* Records for this task:
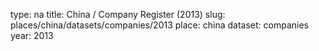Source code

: type: na
title: China / Company Register (2013)
slug: places/china/datasets/companies/2013
place: china
dataset: companies
year: 2013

* Exercise goal: Every record must be copied exactly, with the pictures left out.

* Output below:
Source code

: type: na
title: China / Company Register (2013)
slug: places/china/datasets/companies/2013
place: china
dataset: companies
year: 2013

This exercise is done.